### WORK TASK
Give the count of lines in the records that contain the string "blog", and write nothing but that number.
+++++
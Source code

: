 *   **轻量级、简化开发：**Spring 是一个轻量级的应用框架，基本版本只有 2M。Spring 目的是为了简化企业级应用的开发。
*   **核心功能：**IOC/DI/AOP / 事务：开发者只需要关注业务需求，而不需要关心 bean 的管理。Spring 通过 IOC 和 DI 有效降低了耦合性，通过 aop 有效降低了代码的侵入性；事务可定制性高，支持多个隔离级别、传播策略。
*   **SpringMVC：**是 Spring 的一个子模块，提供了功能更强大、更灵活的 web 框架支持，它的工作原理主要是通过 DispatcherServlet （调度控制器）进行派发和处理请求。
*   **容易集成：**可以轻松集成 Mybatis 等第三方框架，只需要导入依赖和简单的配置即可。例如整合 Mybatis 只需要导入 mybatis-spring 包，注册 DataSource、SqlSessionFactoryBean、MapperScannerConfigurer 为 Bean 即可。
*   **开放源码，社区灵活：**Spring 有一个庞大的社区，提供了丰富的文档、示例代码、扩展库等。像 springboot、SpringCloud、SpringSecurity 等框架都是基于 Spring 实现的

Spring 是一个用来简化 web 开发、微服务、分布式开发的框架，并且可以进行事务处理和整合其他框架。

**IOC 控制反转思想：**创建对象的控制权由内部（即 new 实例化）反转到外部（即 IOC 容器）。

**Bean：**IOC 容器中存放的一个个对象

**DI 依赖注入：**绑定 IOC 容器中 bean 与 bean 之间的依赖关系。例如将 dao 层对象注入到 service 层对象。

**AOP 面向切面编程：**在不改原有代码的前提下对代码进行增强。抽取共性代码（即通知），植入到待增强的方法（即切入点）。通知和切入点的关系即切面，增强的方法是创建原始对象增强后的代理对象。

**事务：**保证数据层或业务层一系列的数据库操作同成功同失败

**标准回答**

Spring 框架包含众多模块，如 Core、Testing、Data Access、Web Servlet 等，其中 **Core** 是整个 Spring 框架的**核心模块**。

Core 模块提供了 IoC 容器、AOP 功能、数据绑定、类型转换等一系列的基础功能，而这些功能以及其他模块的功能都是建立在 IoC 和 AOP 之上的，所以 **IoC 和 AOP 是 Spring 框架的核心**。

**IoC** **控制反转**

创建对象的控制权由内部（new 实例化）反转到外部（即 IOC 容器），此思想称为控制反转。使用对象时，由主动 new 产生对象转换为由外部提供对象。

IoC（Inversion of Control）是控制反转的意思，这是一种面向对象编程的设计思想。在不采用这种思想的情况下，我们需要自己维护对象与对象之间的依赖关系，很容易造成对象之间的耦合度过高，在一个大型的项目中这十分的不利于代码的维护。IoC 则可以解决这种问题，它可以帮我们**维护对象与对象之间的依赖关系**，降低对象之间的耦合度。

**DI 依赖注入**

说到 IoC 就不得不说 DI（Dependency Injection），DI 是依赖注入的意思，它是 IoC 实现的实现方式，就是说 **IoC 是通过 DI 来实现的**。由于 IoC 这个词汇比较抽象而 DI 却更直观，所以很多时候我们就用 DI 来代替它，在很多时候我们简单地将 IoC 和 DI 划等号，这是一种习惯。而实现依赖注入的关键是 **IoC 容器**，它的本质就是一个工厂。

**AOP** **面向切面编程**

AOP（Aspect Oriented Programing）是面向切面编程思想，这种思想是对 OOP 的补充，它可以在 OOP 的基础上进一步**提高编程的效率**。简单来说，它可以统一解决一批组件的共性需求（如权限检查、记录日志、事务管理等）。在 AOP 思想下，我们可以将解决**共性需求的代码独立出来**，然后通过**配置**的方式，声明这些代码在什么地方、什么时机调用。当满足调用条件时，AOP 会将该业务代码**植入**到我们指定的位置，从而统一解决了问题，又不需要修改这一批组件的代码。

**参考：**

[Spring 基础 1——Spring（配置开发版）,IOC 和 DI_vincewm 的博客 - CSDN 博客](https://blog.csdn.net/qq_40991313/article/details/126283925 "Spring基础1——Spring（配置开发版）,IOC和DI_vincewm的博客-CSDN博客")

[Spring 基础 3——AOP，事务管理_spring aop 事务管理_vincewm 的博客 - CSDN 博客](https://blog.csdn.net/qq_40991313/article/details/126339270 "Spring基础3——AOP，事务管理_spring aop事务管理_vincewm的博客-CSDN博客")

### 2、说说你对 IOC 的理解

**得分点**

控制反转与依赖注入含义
+++++
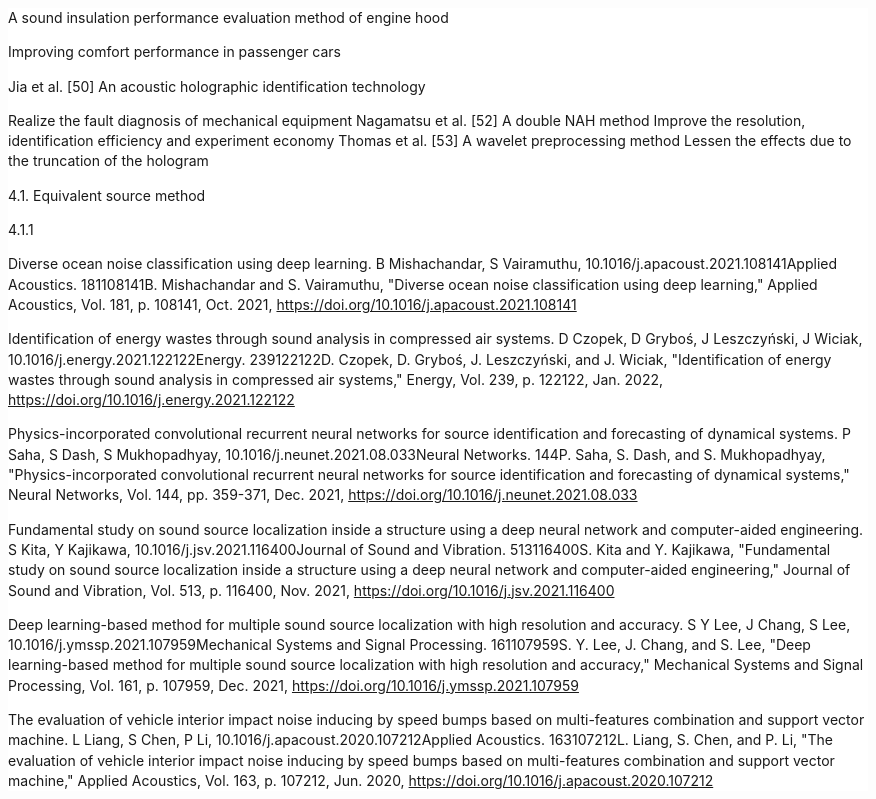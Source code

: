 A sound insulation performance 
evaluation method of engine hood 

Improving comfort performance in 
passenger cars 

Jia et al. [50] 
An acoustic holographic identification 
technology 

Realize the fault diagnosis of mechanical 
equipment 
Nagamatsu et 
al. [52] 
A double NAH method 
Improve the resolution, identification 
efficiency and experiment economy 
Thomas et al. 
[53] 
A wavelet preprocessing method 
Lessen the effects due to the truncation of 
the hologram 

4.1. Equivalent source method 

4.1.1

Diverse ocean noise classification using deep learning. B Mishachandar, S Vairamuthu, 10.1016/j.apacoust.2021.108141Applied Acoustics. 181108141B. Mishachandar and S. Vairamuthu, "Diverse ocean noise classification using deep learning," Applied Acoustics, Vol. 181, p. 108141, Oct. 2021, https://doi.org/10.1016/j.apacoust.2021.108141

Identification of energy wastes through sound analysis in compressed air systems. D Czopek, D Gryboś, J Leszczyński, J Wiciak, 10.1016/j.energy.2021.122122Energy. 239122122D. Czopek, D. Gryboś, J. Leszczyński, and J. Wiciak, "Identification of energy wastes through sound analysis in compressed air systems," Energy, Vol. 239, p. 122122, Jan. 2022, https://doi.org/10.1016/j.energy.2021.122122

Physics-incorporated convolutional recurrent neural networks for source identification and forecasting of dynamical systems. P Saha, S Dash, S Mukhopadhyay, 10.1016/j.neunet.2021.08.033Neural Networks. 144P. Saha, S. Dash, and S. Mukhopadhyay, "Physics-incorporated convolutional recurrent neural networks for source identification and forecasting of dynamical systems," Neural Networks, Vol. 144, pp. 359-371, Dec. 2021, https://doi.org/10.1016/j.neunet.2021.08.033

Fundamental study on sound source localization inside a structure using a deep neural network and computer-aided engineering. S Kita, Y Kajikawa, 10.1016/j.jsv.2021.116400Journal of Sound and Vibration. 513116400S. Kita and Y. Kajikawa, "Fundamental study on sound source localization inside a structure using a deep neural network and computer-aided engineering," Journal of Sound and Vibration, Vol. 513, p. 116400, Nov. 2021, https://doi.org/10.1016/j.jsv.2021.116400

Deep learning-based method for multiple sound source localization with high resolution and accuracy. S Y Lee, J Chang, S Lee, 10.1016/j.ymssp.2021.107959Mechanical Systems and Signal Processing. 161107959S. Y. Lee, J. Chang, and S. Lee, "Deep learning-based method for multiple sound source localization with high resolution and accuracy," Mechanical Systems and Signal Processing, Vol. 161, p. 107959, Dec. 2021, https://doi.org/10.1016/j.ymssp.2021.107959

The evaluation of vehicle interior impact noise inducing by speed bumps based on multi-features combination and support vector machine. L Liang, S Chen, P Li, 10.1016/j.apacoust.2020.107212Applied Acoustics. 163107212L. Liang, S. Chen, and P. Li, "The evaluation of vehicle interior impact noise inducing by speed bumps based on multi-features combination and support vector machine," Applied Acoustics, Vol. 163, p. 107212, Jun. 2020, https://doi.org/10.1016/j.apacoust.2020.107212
+++++
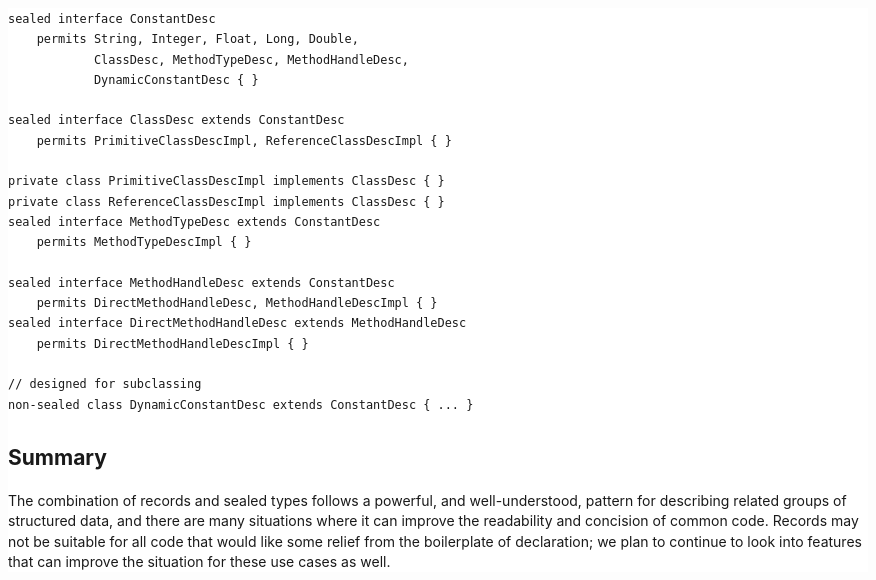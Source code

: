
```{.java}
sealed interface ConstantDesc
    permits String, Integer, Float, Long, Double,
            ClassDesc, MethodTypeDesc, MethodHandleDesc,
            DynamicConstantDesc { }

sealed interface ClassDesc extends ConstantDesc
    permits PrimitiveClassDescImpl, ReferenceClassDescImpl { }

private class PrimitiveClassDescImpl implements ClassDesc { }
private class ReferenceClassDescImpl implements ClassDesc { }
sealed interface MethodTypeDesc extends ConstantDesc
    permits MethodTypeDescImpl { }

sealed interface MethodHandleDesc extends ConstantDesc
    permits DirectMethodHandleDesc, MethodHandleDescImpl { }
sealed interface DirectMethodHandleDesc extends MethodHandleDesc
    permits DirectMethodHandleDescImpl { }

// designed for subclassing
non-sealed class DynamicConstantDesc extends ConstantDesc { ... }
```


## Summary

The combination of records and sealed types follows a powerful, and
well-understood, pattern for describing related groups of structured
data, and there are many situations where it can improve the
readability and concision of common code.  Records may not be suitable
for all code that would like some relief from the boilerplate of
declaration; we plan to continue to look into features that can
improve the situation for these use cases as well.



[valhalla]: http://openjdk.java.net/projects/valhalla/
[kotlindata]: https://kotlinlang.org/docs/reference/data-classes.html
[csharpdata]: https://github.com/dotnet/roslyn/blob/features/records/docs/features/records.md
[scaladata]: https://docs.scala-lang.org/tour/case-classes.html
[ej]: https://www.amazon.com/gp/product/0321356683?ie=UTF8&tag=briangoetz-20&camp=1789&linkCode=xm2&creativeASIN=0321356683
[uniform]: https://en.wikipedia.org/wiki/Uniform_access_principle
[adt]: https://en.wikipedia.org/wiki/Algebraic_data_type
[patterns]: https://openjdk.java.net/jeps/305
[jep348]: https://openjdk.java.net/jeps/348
+++++
### SOLVED EXERCISE
2